With the Higher Education Board policy precluding involvement with the group – or the FLA, a group student activists oppose – Frohnmayer no longer faces the choice of whether to remain an affiliate.
He said it’s too soon to look back and say whether there are any regrets, but he said the board policy will promote, rather than squelch, the campus debate on issues involving human rights.
“The institution itself can and should remain neutral so those within it are free to engage in active and vigorous debate,” he said.
Frohnmayer said he won’t take any formal action until he hears from a University Senate committee formed last year to look into issues surrounding the UO’s membership in the WRC. But the committee already is working under the assumption that the university is barred from affiliation with the group.
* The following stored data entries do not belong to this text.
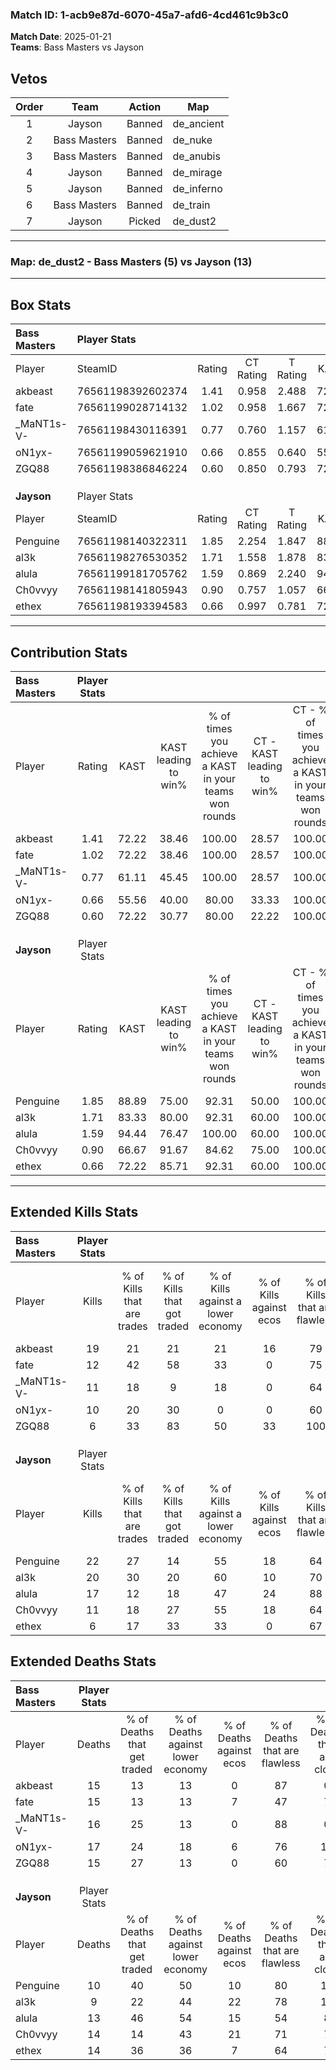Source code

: ### Match ID: 1-acb9e87d-6070-45a7-afd6-4cd461c9b3c0  
**Match Date**: 2025-01-21  
**Teams**: Bass Masters vs Jayson  

## Vetos  

| Order | Team | Action | Map |
| :---: | :--: | :----: | --- |
| 1 | Jayson | Banned | de_ancient |
| 2 | Bass Masters | Banned | de_nuke |
| 3 | Bass Masters | Banned | de_anubis |
| 4 | Jayson | Banned | de_mirage |
| 5 | Jayson | Banned | de_inferno |
| 6 | Bass Masters | Banned | de_train |
| 7 | Jayson | Picked | de_dust2 |

---  

### **Map**: de_dust2 - Bass Masters (5) vs Jayson (13)  
---  

## Box Stats  

| **Bass Masters** | Player Stats      |        |           |          |       |       |       |         |        |      |     |
| :- | :- | :-: | :-: | :-: | :-: | :-: | :-: | :-: | :-: | :-: | :-: |
| Player           | SteamID           | Rating | CT Rating | T Rating | KAST  |  ADR  | Kills | Assists | Deaths | K/D  | HS% |
| akbeast          | 76561198392602374 |  1.41  |   0.958   |  2.488   | 72.22 | 101.3 |  19   |    5    |   15   | 1.27 | 42  |
| fate             | 76561199028714132 |  1.02  |   0.958   |  1.667   | 72.22 | 88.5  |  12   |    3    |   15   | 0.80 | 50  |
| _MaNT1s-V-       | 76561198430116391 |  0.77  |   0.760   |  1.157   | 61.11 | 60.9  |  11   |    3    |   16   | 0.69 | 54  |
| oN1yx-           | 76561199059621910 |  0.66  |   0.855   |  0.640   | 55.56 | 63.8  |  10   |    3    |   17   | 0.59 | 50  |
| ZGQ88            | 76561198386846224 |  0.60  |   0.850   |  0.793   | 72.22 | 48.5  |   6   |    3    |   15   | 0.40 | 66  |
|                  |                   |        |           |          |       |       |       |         |        |      |     |
|                  |                   |        |           |          |       |       |       |         |        |      |     |
|                  |                   |        |           |          |       |       |       |         |        |      |     |
| **Jayson**       | Player Stats      |        |           |          |       |       |       |         |        |      |     |
| Player           | SteamID           | Rating | CT Rating | T Rating | KAST  |  ADR  | Kills | Assists | Deaths | K/D  | HS% |
| Penguine         | 76561198140322311 |  1.85  |   2.254   |  1.847   | 88.89 | 111.1 |  22   |    5    |   10   | 2.20 | 63  |
| al3k             | 76561198276530352 |  1.71  |   1.558   |  1.878   | 83.33 | 101.9 |  20   |    4    |   9    | 2.22 | 50  |
| alula            | 76561199181705762 |  1.59  |   0.869   |  2.240   | 94.44 | 112.9 |  17   |    8    |   13   | 1.31 | 76  |
| Ch0vvyy          | 76561198141805943 |  0.90  |   0.757   |  1.057   | 66.67 | 68.2  |  11   |    3    |   14   | 0.79 | 27  |
| ethex            | 76561198193394583 |  0.66  |   0.997   |  0.781   | 72.22 | 53.1  |   6   |    5    |   14   | 0.43 | 33  |
---  

## Contribution Stats  

| **Bass Masters** | Player Stats |       |                      |                                                        |                           |                                                             |                          |                                                            |
| :- | :-: | :-: | :-: | :-: | :-: | :-: | :-: | :-: |
| Player           |    Rating    | KAST  | KAST leading to win% | % of times you achieve a KAST in your teams won rounds | CT - KAST leading to win% | CT - % of times you achieve a KAST in your teams won rounds | T - KAST leading to win% | T - % of times you achieve a KAST in your teams won rounds |
| akbeast          |     1.41     | 72.22 |        38.46         |                         100.00                         |           28.57           |                           100.00                            |          50.00           |                           100.00                           |
| fate             |     1.02     | 72.22 |        38.46         |                         100.00                         |           28.57           |                           100.00                            |          50.00           |                           100.00                           |
| _MaNT1s-V-       |     0.77     | 61.11 |        45.45         |                         100.00                         |           28.57           |                           100.00                            |          75.00           |                           100.00                           |
| oN1yx-           |     0.66     | 55.56 |        40.00         |                         80.00                          |           33.33           |                           100.00                            |          50.00           |                           66.67                            |
| ZGQ88            |     0.60     | 72.22 |        30.77         |                         80.00                          |           22.22           |                           100.00                            |          50.00           |                           66.67                            |
|                  |              |       |                      |                                                        |                           |                                                             |                          |                                                            |
|                  |              |       |                      |                                                        |                           |                                                             |                          |                                                            |
|                  |              |       |                      |                                                        |                           |                                                             |                          |                                                            |
| **Jayson**       | Player Stats |       |                      |                                                        |                           |                                                             |                          |                                                            |
| Player           |    Rating    | KAST  | KAST leading to win% | % of times you achieve a KAST in your teams won rounds | CT - KAST leading to win% | CT - % of times you achieve a KAST in your teams won rounds | T - KAST leading to win% | T - % of times you achieve a KAST in your teams won rounds |
| Penguine         |     1.85     | 88.89 |        75.00         |                         92.31                          |           50.00           |                           100.00                            |          90.00           |                           90.00                            |
| al3k             |     1.71     | 83.33 |        80.00         |                         92.31                          |           60.00           |                           100.00                            |          90.00           |                           90.00                            |
| alula            |     1.59     | 94.44 |        76.47         |                         100.00                         |           60.00           |                           100.00                            |          83.33           |                           100.00                           |
| Ch0vvyy          |     0.90     | 66.67 |        91.67         |                         84.62                          |           75.00           |                           100.00                            |          100.00          |                           80.00                            |
| ethex            |     0.66     | 72.22 |        85.71         |                         92.31                          |           60.00           |                           100.00                            |          100.00          |                           90.00                            |
---  

## Extended Kills Stats  

| **Bass Masters** | Player Stats |                            |                            |                                    |                         |                              |                                 |                                       |                    |           |
| :- | :-: | :-: | :-: | :-: | :-: | :-: | :-: | :-: | :-: | :-: |
| Player           |    Kills     | % of Kills that are trades | % of Kills that got traded | % of Kills against a lower economy | % of Kills against ecos | % of Kills that are flawless | % of Kills that are close duels | % of Kills that are assisted by flash | Pistol Round Kills | AWP Kills |
| akbeast          |      19      |             21             |             21             |                 21                 |           16            |              79              |               11                |                   0                   |         4          |     2     |
| fate             |      12      |             42             |             58             |                 33                 |            0            |              75              |                8                |                   8                   |         2          |     1     |
| _MaNT1s-V-       |      11      |             18             |             9              |                 18                 |            0            |              64              |               18                |                   0                   |         1          |     2     |
| oN1yx-           |      10      |             20             |             30             |                 0                  |            0            |              60              |                0                |                   0                   |         0          |     1     |
| ZGQ88            |      6       |             33             |             83             |                 50                 |           33            |             100              |                0                |                   0                   |         0          |     0     |
|                  |              |                            |                            |                                    |                         |                              |                                 |                                       |                    |           |
|                  |              |                            |                            |                                    |                         |                              |                                 |                                       |                    |           |
|                  |              |                            |                            |                                    |                         |                              |                                 |                                       |                    |           |
| **Jayson**       | Player Stats |                            |                            |                                    |                         |                              |                                 |                                       |                    |           |
| Player           |    Kills     | % of Kills that are trades | % of Kills that got traded | % of Kills against a lower economy | % of Kills against ecos | % of Kills that are flawless | % of Kills that are close duels | % of Kills that are assisted by flash | Pistol Round Kills | AWP Kills |
| Penguine         |      22      |             27             |             14             |                 55                 |           18            |              64              |                5                |                   0                   |         0          |     2     |
| al3k             |      20      |             30             |             20             |                 60                 |           10            |              70              |               10                |                   5                   |         0          |     3     |
| alula            |      17      |             12             |             18             |                 47                 |           24            |              88              |                0                |                   0                   |         0          |     2     |
| Ch0vvyy          |      11      |             18             |             27             |                 55                 |           18            |              64              |                0                |                  18                   |         6          |     1     |
| ethex            |      6       |             17             |             33             |                 33                 |            0            |              67              |               17                |                   0                   |         0          |     2     |
## Extended Deaths Stats  

| **Bass Masters** | Player Stats |                             |                                   |                          |                               |                            |                           |               |
| :- | :-: | :-: | :-: | :-: | :-: | :-: | :-: | :-: |
| Player           |    Deaths    | % of Deaths that get traded | % of Deaths against lower economy | % of Deaths against ecos | % of Deaths that are flawless | % of Deaths that are close | % of Deaths while blinded | Deaths to AWP |
| akbeast          |      15      |             13              |                13                 |            0             |              87               |             0              |             7             |       2       |
| fate             |      15      |             13              |                13                 |            7             |              47               |             7              |             7             |       1       |
| _MaNT1s-V-       |      16      |             25              |                13                 |            0             |              88               |             0              |             0             |       2       |
| oN1yx-           |      17      |             24              |                18                 |            6             |              76               |             12             |             0             |       0       |
| ZGQ88            |      15      |             27              |                13                 |            0             |              60               |             7              |             7             |       1       |
|                  |              |                             |                                   |                          |                               |                            |                           |               |
|                  |              |                             |                                   |                          |                               |                            |                           |               |
|                  |              |                             |                                   |                          |                               |                            |                           |               |
| **Jayson**       | Player Stats |                             |                                   |                          |                               |                            |                           |               |
| Player           |    Deaths    | % of Deaths that get traded | % of Deaths against lower economy | % of Deaths against ecos | % of Deaths that are flawless | % of Deaths that are close | % of Deaths while blinded | Deaths to AWP |
| Penguine         |      10      |             40              |                50                 |            10            |              80               |             10             |             0             |       1       |
| al3k             |      9       |             22              |                44                 |            22            |              78               |             11             |             0             |       1       |
| alula            |      13      |             46              |                54                 |            15            |              54               |             8              |             0             |       1       |
| Ch0vvyy          |      14      |             14              |                43                 |            21            |              71               |             7              |             0             |       1       |
| ethex            |      14      |             36              |                36                 |            7             |              64               |             7              |             7             |       3       |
English professor James Earl, president of the University Senate, said last week that the committee believes the board policy makes the issue moot.
Committee members might issue individual opinions when they submit a final report March 21, but Earl said the only thing the panel as a whole is likely to recommend is that the university set up a permanent program devoted to human rights issues.
It wasn’t clear whether the university even will need to take any formal steps to remove itself from the two groups’ membership lists. Both have sent invoices seeking payment of dues, but the UO hasn’t paid either one while this and other issues were examined.
Frohnmayer signed a letter stating the university’s intention to join the WRC on April 12; five months later, on Sept. 19, he announced he also would commit the UO to membership in the FLA.
The WRC membership was for one year and will expire next month even without further action by Frohnmayer.
The UO still is listed as an affiliate on the group’s Web site, and Frohnmayer said that at some point it may be necessary to ask that its name be removed.WRC Executive Director Scott Nova was traveling out of the country Monday and couldn’t be reached for comment.
He had earlier said he thought the university could continue its affiliation and remain in compliance with the board policy.